မော်ဂျူး:ja-parse

Documentation for this module may be created at မော်ဂျူး:ja-parse/doc
local export = {}

local len = mw.ustring.len
local sub = mw.ustring.sub
local gsub = mw.ustring.gsub
local find = mw.ustring.find
local match = mw.ustring.match
local gmatch = mw.ustring.gmatch

local m_ja = require('Module:ja')

local kanji_pattern = "㐀-䶵一-鿌\239\164\128-\239\171\153𠀀-𯨟"
local kana_pattern = 'ぁ-ゖァ-ヺー'
local japanese_pattern = kana_pattern .. kanji_pattern .. 'ａ-ｚＡ-Ｚ０-９〆々'

local headword_templates = {
	['ja-adj'] = true, ['ja-pos'] = true, ['ja-noun'] = true, ['ja-phrase'] = true,
	['ja-verb'] = true, ['ja-verb form'] = true, ['ja-verb-suru'] = true, 
}

local function find_headword_template(wikitext)
	local index =
		wikitext:find('{{ja%-adj[|}]') or
		wikitext:find('{{ja%-pos[|}]') or
		wikitext:find('{{ja%-noun[|}]') or
		wikitext:find('{{ja%-phrase[|}]') or
		wikitext:find('{{ja%-verb[|}]') or
		wikitext:find('{{ja%-verb form[|}]') or
		wikitext:find('{{ja%-verb%-suru[|}]')
	if index then
		-- This assumes that the template has matching braces.
		return wikitext:match('%b{}', index)
	end
end

local function parse_template(wikitext) -- only supports the simplest format
	local template = wikitext
	template = template:gsub('%[%[([^%[%]|]-)|([^%[%]|]-)%]%]', '[[%1`%2]]')
	local name
	local args = {}
	for glob in mw.text.gsplit(template:gsub('^{{', ''):gsub('}}$', ''), '|') do
		if not name then
			name = glob
		else
			glob = glob:gsub('`', '|')
			local key, value = match(glob, "(.-)=(.*)")
			if key and value then
				args[key] = value
			else
				table.insert(args, glob)
			end
		end
	end
	return name, args
end

local function contains(list, item)
	for i = 1, #list do
		if list[i] == item then return true end
	end
	return false
end


-- A function to parse Japanese entries, returning a list of etym sections, each having the form { wikitext, type = ( 'lemma' | 'redirect' | '' ), spellings = <a list of the term's modern spellings>, historical_spellings = <a list of the term's historical kana spellings> }. In case of multiple etymologies, each ===Etymology n=== part constitutes an etym section.
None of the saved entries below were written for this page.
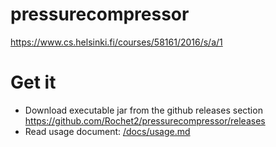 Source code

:# pressurecompressor
https://www.cs.helsinki.fi/courses/58161/2016/s/a/1

# Get it
- Download executable jar from the github releases section https://github.com/Rochet2/pressurecompressor/releases
- Read usage document: [/docs/usage.md](/docs/usage.md)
Otherwise, the whole Japanese section minus any ===Kanji [n]=== subsections constitutes a single etym section.
-- Note: The function divides sections strictly by L3 headers. As a result:
-- (1) If an entry describes both a kanji and a single word, any templates beginning the word (such as {{ja-spellings}}) will be erroneously considered part of the kanji section above. This function only remedies the cases of {{ja-spellings}} and {{ja-kanjitab}}, by inserting an empty header === === above it before parsing. (This problem is absent for entries with multiple etymologies, since each word must begin with ===Etymology n===.)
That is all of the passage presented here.